Chuck: So embed the playlist. I get it. So we have clients, like I have a– For example we have a client who is– they have a music school in Austin, right? And we went down the path of creating YouTube videos for all of the music instructors, right? And each one of these instructors has their own page on the website with that video embedded and so, it sounds like we should go back and create an instructor playlist–
Chris: Playlist that starts with that instructor, yeah.
Chuck: Yeah and put all of the instructor videos on that playlist so you can watch them all. Thank you for that one Dane.

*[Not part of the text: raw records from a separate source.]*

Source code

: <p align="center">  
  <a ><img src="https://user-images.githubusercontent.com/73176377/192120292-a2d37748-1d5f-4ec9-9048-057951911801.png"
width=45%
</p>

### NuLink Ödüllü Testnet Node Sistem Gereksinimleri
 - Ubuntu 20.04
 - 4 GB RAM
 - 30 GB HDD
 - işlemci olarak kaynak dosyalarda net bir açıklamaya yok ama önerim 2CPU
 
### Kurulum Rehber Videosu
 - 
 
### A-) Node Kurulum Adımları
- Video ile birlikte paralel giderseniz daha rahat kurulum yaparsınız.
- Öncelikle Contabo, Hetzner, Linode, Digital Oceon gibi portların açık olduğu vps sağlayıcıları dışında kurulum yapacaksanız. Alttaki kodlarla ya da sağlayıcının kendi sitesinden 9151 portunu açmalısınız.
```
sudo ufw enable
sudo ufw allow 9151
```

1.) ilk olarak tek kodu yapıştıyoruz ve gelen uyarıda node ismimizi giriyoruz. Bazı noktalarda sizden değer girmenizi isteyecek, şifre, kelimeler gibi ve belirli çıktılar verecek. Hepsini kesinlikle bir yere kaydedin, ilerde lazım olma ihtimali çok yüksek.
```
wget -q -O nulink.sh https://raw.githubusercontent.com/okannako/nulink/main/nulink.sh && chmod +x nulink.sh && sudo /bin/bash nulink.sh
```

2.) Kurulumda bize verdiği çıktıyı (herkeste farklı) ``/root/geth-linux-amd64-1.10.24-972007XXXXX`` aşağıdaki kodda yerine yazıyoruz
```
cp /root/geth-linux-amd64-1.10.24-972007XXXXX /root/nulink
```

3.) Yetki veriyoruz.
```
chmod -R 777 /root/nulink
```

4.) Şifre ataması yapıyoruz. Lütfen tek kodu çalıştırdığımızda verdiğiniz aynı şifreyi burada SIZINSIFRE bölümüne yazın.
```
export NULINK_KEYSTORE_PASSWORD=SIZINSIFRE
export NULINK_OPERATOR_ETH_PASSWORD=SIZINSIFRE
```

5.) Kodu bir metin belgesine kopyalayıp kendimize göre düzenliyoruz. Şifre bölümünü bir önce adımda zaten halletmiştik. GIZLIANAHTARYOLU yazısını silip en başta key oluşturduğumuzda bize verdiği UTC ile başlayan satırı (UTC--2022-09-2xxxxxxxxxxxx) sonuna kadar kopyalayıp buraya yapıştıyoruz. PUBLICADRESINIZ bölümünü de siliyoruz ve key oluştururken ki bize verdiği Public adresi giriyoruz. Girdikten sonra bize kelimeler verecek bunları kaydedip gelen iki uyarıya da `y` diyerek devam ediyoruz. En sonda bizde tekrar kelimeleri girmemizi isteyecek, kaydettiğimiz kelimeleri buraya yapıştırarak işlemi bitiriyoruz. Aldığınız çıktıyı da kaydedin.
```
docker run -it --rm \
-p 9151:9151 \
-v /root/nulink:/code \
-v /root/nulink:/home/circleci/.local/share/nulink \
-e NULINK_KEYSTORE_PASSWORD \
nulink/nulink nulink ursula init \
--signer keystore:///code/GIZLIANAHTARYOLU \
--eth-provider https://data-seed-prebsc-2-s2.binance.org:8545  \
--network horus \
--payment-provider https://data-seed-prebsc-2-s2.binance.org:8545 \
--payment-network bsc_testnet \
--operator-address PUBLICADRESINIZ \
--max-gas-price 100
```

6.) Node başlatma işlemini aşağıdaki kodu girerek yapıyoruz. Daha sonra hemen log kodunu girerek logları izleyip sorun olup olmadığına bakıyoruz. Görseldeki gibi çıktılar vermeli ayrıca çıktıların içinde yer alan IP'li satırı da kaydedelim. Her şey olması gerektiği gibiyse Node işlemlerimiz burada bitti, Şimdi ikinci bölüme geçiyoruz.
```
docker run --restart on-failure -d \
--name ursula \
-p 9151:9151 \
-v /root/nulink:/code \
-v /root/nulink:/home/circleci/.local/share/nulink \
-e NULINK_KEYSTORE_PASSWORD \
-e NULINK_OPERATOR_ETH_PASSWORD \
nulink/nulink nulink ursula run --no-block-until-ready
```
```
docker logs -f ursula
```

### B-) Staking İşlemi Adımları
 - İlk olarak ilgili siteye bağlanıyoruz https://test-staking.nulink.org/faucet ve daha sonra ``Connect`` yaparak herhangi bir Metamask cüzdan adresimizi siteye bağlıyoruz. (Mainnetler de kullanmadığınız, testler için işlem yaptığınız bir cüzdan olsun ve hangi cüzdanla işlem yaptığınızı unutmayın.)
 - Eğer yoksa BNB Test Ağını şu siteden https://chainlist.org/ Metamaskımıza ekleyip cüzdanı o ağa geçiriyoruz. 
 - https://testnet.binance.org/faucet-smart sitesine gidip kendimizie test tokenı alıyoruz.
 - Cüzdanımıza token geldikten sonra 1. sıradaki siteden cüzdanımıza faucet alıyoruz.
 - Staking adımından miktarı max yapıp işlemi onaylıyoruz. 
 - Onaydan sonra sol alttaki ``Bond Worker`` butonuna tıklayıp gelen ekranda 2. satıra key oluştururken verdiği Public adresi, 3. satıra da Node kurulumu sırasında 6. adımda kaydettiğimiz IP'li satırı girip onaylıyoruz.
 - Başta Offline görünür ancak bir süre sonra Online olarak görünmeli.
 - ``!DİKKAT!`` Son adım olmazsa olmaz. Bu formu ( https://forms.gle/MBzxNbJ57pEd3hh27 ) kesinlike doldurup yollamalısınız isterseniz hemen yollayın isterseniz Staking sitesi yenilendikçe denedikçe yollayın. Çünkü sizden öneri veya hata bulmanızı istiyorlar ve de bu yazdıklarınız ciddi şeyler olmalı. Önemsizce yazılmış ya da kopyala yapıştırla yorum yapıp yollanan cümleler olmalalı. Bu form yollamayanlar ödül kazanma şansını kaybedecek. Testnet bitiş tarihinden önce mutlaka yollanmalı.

Dane: Yeah, very easy to do.
Chuck: Number 5.
Chris: Number 5! Stealing my thing.
Dane: “Conversions,” and I– some of the most advanced companies in the world at doing marketing automation and tracking links, they have tracked every link that ever existed about them on the web but somehow they refuse to put a link from the description of the video to their website, much less a unique link. So they’re not tracking conversions in any way or even seeing conversions. So if you– conversion is essentially a sale, you know, it’s en route to a lead or a sale or some sort of–
Chris: It’s a step, yeah.
Dane: Untracked, and if you’re not doing that then why are you doing video to begin with?
Chuck: Yeah, we were– I’ve actually experimented with that a couple years ago when YouTube rolled out the annotations and I was able to associate my site and then when you used like the UTM tracking link inside a video annotation so you could track and see how many people were watching. What was cool was– now that I think about that exercise, you’re right. The view count was really really low.
Chuck: They would go off the people watching the video but the engagement was high because a lot of people were clicking the link and they got to the end of the video and so what that kind of told me was that, “Hey Chuck, they really like your music video,” well, the people who watched it really liked it.
Chuck: It’s just that a lot of people didn’t watch it. Yeah so, links and conversions definitely do matter. So I’ve got a bonus question for you.
Chuck: Bonus question for you. So, and we were talking about YouTube and gaining subscribers and things like that. Right, and so this questions is more about YouTube and Facebook comparison. In your expertise would you prefer to have a new YouTube subscriber subscribing to your videos or would you prefer to have someone on Facebook requesting to be notified when you produce a video.
Dane: Well, any Facebook notification is really valuable. If you can get somebody getting specific notifications about anything I would say that’s very valuable, so I would go with that.
Chris: Yup, and you had one question that we kind of skipped over which was, the difference between YouTube video and native video on a social network like Facebook, Instagram or Twitter?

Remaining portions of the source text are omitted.